**Task item**.
Return a copy of every line in the records that includes the word "callback".

[[ Records to process open ]]

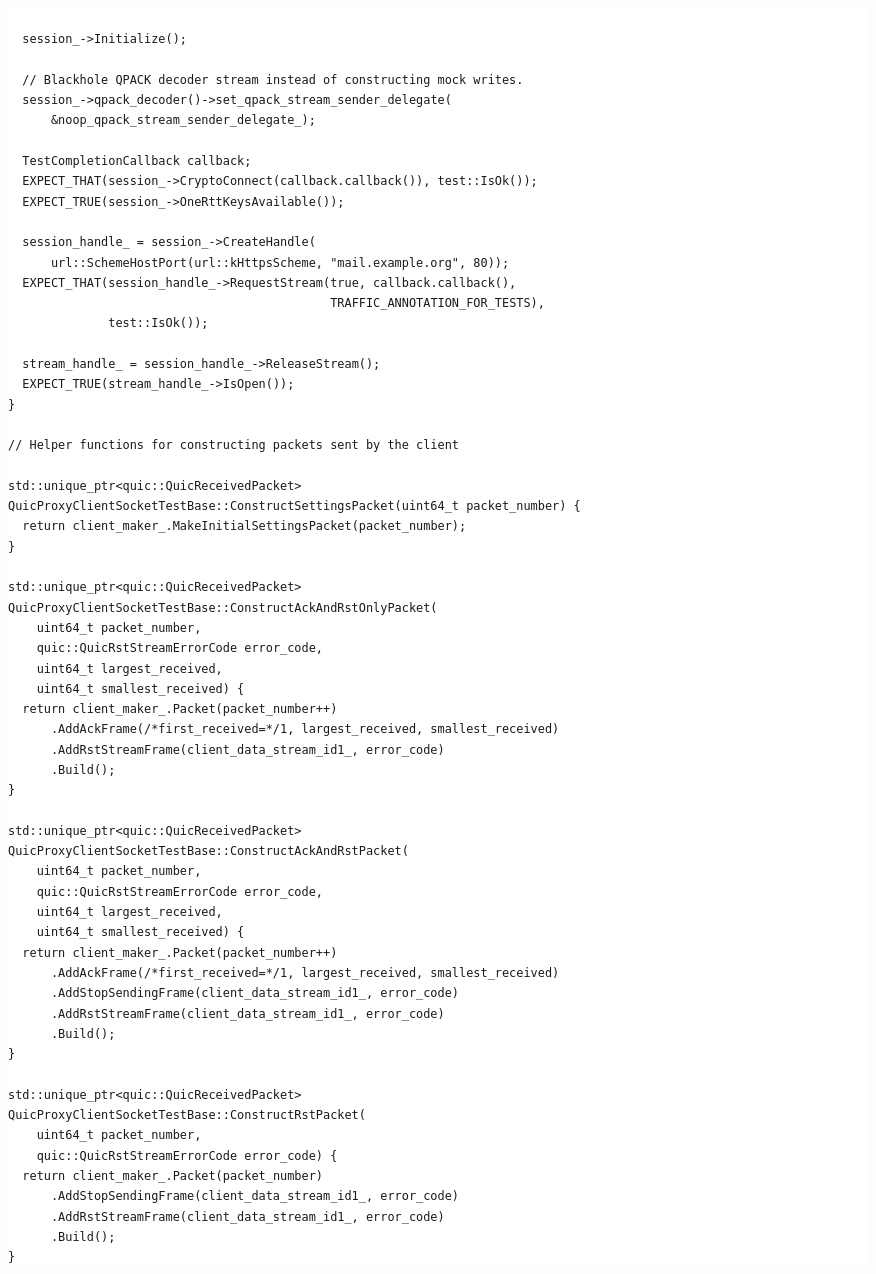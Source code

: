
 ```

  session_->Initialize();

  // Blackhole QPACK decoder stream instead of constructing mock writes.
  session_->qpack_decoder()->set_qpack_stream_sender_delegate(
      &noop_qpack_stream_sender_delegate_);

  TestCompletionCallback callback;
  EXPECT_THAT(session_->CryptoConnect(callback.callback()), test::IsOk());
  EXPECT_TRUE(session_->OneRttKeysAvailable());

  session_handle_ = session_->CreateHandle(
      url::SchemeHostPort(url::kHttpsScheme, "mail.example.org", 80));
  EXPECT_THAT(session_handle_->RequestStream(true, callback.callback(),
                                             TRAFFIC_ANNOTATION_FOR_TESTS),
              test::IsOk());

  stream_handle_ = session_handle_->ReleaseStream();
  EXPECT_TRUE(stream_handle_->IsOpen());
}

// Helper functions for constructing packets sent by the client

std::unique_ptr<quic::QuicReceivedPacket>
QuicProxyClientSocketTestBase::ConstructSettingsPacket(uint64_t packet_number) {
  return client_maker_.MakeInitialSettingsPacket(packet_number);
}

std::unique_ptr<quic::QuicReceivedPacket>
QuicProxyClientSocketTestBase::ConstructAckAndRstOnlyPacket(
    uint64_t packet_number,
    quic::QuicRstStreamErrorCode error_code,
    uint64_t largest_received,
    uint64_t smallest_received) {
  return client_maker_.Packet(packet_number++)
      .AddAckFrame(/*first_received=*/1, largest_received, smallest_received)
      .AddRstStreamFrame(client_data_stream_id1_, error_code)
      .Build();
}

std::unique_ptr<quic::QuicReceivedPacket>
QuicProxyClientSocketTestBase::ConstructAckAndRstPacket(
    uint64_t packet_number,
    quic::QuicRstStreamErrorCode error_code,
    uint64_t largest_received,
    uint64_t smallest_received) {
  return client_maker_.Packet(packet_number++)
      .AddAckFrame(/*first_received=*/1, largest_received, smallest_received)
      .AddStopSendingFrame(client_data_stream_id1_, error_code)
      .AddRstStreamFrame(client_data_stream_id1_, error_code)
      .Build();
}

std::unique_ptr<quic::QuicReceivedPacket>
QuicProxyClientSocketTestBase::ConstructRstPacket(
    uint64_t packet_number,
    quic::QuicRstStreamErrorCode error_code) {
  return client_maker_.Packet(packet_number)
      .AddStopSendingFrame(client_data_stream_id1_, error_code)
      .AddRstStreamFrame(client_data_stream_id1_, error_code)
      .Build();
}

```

[[ Records to process closed ]]
[[ Records to process open ]]

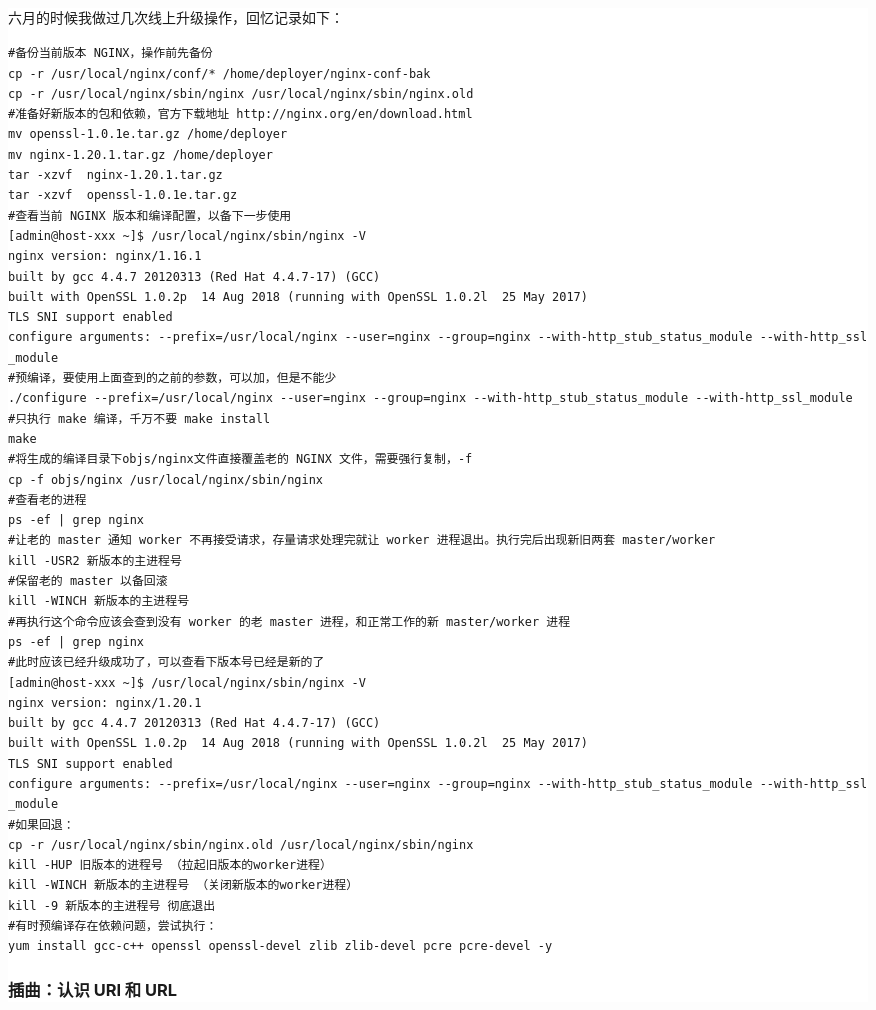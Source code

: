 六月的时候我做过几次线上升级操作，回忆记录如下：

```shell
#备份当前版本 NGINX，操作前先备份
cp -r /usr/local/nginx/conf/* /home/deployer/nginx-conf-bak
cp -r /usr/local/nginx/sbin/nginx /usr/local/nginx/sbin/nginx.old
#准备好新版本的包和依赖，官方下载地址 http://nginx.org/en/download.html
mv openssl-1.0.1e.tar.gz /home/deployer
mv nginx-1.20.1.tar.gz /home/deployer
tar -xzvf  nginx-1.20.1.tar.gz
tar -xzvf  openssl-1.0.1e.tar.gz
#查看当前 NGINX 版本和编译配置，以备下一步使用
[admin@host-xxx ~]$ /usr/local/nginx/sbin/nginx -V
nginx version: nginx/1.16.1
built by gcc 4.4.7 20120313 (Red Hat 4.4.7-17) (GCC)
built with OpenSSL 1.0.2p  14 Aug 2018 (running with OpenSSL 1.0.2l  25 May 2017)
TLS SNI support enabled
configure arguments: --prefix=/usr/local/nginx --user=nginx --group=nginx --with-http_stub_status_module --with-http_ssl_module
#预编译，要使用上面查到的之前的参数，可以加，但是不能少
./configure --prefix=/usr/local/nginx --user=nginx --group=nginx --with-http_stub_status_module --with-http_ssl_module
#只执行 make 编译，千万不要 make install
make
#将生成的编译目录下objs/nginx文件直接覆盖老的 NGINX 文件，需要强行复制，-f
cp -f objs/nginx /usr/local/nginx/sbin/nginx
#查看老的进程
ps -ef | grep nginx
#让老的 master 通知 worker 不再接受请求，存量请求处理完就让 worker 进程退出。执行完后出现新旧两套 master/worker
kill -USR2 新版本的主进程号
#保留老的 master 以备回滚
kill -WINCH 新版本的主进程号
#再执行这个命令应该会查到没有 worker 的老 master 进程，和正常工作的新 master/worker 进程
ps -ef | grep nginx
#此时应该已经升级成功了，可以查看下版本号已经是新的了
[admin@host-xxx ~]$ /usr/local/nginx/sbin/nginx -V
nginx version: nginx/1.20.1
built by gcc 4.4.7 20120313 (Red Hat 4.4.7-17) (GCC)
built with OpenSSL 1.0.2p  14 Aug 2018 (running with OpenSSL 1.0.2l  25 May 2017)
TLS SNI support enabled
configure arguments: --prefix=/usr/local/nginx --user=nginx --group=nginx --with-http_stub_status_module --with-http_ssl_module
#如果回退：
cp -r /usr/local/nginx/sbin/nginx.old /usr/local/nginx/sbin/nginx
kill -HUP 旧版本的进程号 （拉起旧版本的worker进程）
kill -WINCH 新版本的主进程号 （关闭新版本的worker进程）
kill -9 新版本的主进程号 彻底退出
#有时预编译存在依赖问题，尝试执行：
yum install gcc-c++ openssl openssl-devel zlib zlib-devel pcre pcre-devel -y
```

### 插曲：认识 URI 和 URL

[[ Records to process closed ]]

**Response area**.
  TestCompletionCallback callback;
  EXPECT_THAT(session_->CryptoConnect(callback.callback()), test::IsOk());
  EXPECT_THAT(session_handle_->RequestStream(true, callback.callback(),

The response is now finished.